I went to Tizi-Ouzou today, where I bought a few Kabyle-related books. The smallest, a tiny little handbook entitled Cahier d'écriture de l'alphabet tifinagh, or Attafttar, from Editions Baghdadi, Algiers (no date of publication or author given), provided a bit of a surprise. I thought I had seen every variation of Neo-Tifinagh there was to see, but I was wrong; this illustrated children's book presents yet another one. It's essentially Chaker's Neo-Neo-Tifinagh, but with one or two forms from the Academie Berbere alphabet (b, s) plus at least one sign, Arabic ع with the curves straightened out into right angles, that I've never seen anywhere else. You know, I'm not enormously in favour of Neo-Tifinagh to begin with, but the proliferation of variant forms that you find is just ridiculous; in a sufficiently Algerian mood, I could easily believe many of them are put together by anonymous opponents of Tifinagh seeking to weaken it by spreading confusion.

Thursday, August 02, 2007

Miscellaneous linguistics news

I've been keeping busy lately, looking at some rather interesting grammatical facts about the Berber dialect of Ngousa (Ingusa) which I plan to talk about (among other things) at Paris in September.

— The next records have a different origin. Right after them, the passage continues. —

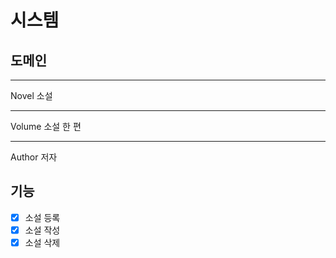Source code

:# 시스템

## 도메인

---
Novel 소설

---
Volume 소설 한 편

---
Author 저자


## 기능

- [x] 소설 등록
- [x] 소설 작성
- [x] 소설 삭제
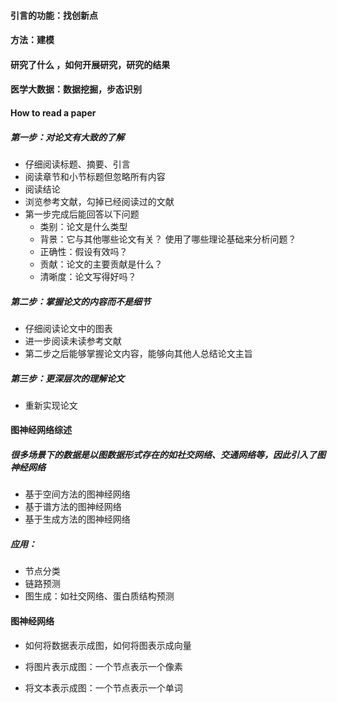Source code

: #### 引言的功能：找创新点

#### 方法：建模

#### 研究了什么 ，如何开展研究，研究的结果

#### 医学大数据：数据挖掘，步态识别







#### How to read a paper

##### 第一步：对论文有大致的了解

- 仔细阅读标题、摘要、引言
- 阅读章节和小节标题但忽略所有内容
- 阅读结论
- 浏览参考文献，勾掉已经阅读过的文献
- 第一步完成后能回答以下问题
  - 类别：论文是什么类型
  - 背景：它与其他哪些论文有关？ 使用了哪些理论基础来分析问题？
  - 正确性：假设有效吗？
  - 贡献：论文的主要贡献是什么？
  - 清晰度：论文写得好吗？

##### 第二步：掌握论文的内容而不是细节

- 仔细阅读论文中的图表
- 进一步阅读未读参考文献
- 第二步之后能够掌握论文内容，能够向其他人总结论文主旨

##### 第三步：更深层次的理解论文

- 重新实现论文



#### 图神经网络综述

##### 很多场景下的数据是以图数据形式存在的如社交网络、交通网络等，因此引入了图神经网络

- 基于空间方法的图神经网络 
- 基于谱方法的图神经网络 
- 基于生成方法的图神经网络

##### 应用：

- 节点分类
- 链路预测
- 图生成：如社交网络、蛋白质结构预测



#### 图神经网络

- 如何将数据表示成图，如何将图表示成向量

- 将图片表示成图：一个节点表示一个像素
- 将文本表示成图：一个节点表示一个单词

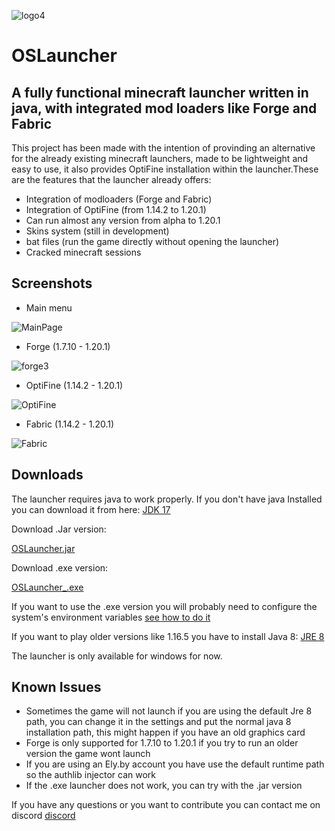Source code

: 
![logo4](https://github.com/Oscar395/OSLauncher/assets/71895090/f87ef3d2-1369-48cf-b91a-18ad16033f02)
# OSLauncher

## A fully functional minecraft launcher written in java, with integrated mod loaders like Forge and Fabric

This project has been made with the intention of provinding an alternative for the already existing minecraft launchers, made to be lightweight and easy to use, it also provides OptiFine installation within the launcher.These are the features that the launcher already offers:

* Integration of modloaders (Forge and Fabric)
* Integration of OptiFine (from 1.14.2 to 1.20.1)
* Can run almost any version from alpha to 1.20.1
* Skins system (still in development)
* bat files (run the game directly without opening the launcher)
* Cracked minecraft sessions

## Screenshots
* Main menu

![MainPage](https://github.com/Oscar395/OSLauncher/assets/71895090/2015b35b-8536-4f68-b804-d2ea028e0e28)

* Forge (1.7.10 - 1.20.1)

![forge3](https://github.com/Oscar395/OSLauncher/assets/71895090/43431e75-d811-49ba-bd77-074199dcb914)

* OptiFine (1.14.2 - 1.20.1)

![OptiFine](https://github.com/Oscar395/OSLauncher/assets/71895090/81173516-372e-485d-b2a8-a19c764b0ace)

* Fabric (1.14.2 - 1.20.1)

![Fabric](https://github.com/Oscar395/OSLauncher/assets/71895090/8cc5510d-24bf-420c-bf6a-89765717a287)

## Downloads

The launcher requires java to work properly. If you don't have java Installed you can download it from here: [JDK 17](https://download.oracle.com/java/17/archive/jdk-17.0.8_windows-x64_bin.exe)

Download .Jar version:

[OSLauncher.jar](https://oslauncher-repository.pages.dev/launcher_release/OSLauncher.jar)

Download .exe version:

[OSLauncher_.exe](https://oslauncher-repository.pages.dev/launcher_release/OSLauncher_.exe)

If you want to use the .exe version you will probably need to configure the system's environment variables [see how to do it](https://www.pchardwarepro.com/como-configurar-java_home-en-windows-10/)

If you want to play older versions like 1.16.5 you have to install Java 8: [JRE 8](https://www.java.com/es/download/ie_manual.jsp)

The launcher is only available for windows for now.

## Known Issues
* Sometimes the game will not launch if you are using the default Jre 8 path, you can change it in the settings and put the normal java 8 installation path, this might happen if you have an old graphics card
* Forge is only supported for 1.7.10 to 1.20.1 if you try to run an older version the game wont launch
* If you are using an Ely.by account you have use the default runtime path so the authlib injector can work
* If the .exe launcher does not work, you can try with the .jar version

If you have any questions or you want to contribute you can contact me on discord [discord](https://discordapp.com/users/693129739808014336)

The vocabulary is also interesting; tiḥemẓin "couscous", for example, presumably somehow from timẓin "barley". However, a casual trawl of the news today revealed a surprising number of linguistics-related stories, which I thought I'd share:


Orangutans Play Charades When Misunderstood: For extra points, outline a scenario for the development of a fixed learned vocabulary from sufficiently frequent efforts in a small population to play this sort of charades.

Brain Responses in 4-Month-Old Infants Are Already Language Specific: 4-month-old German and French babies deal better with words stressed in accordance with the the laws of their soon-to-be-native language.

Parts, Wholes, and Context in Reading: A Triple Dissociation: "Do fast readers rely most on letter-by-letter decoding (i.e., recognition by parts), whole word shape, or sentence context? We manipulated the text to selectively knock out each source of information while sparing the others. Surprisingly, the effects of the knockouts on reading rate reveal a triple dissociation. Each reading process always contributes the same number of words per minute, regardless of whether the other processes are operating." I wonder whether this applies in other written languages or is a peculiarity of English.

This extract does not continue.